Thank you to Libro.FM for the #gifted audiobook of Four Treasures of the Sky by Jenny Tinghui Zhang, in exchange for an honest review. #partner
You know I love an amazing debut novel and I have one for you today that is topping my list for 2022. Four Treasures of the Sky by Jenny Tinghui Zhang is everything I love in a debut novel. It is heartbreaking, endearing, educational and a true work of art. Set in the late 1800s, spanning two continents and covering a dark piece of US history that has been buried, I was speechless and spellbound. The audio is perfection and the narrator brought the main character, Daiyu, to life. I cannot sing enough praise about this book. It is an absolute must read.
Daiyu is from a small fishing village outside of Zhifu, China. She comes home one day to find that her parents are missing. Her grandmother tells her she must hide herself and escape. Disguised as a young boy, 12 year old Daiyu disappears into the belly of a city where she meets a calligraphy teacher who takes her in. From here, she ends up being kidnapped and trafficked to San Francisco in a coal bin, where she is sold to a brothel. Daiyu struggles to escape the confines that have placed her in the US and yearns to get back to China to search for her parents. Her journey takes place across the US during a time when Chinese immigrants are in danger due to the Chinese Exclusion Act.

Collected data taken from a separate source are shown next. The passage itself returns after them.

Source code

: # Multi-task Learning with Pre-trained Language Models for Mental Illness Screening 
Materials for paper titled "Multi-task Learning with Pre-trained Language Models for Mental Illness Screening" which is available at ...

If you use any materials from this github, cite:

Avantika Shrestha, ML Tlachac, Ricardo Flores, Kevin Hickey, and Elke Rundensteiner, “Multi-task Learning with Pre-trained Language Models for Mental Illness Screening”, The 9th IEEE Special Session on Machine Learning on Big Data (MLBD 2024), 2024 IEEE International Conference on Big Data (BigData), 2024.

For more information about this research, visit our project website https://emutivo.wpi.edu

Four Treasures of the Sky is a heartbreaking coming-of-age historical novel about an appalling piece of history that is not well known and one you most likely never learned in history class. I was truly speechless as I listened to this audiobook. It left me in tears and let me tell you, it takes a lot for me to cry. I had never heard of the Chinese Exclusion Act until this book and that was the main selling point for me because I wanted to learn more. It is eye opening and heartbreaking to realize that much of what occurred in the late 1880s, regarding hate, violence and racism towards Asian people is still happening in 2022.
Daiyu is wise beyond her years, resourceful, tough, but also an innocent child. At the tender age of 12, she suddenly loses her parents and is forced to escape to an unknown city and hide her identity. The amount of fear that she felt had to be immense. Not knowing where her next meal would come from, where she could safely sleep that evening, or how to survive day to day. Daiyu is a child and this becomes evident when she finds herself a victim of human sex trafficking. She is forced into a barrel of coal where she hides aboard a ship that brings her to a brothel in San Francisco. From here, she escapes to a Idaho, where she continues to disguise herself as a young boy. The places she travels between these pages is incredible for a debut novel and shows so much literary talent.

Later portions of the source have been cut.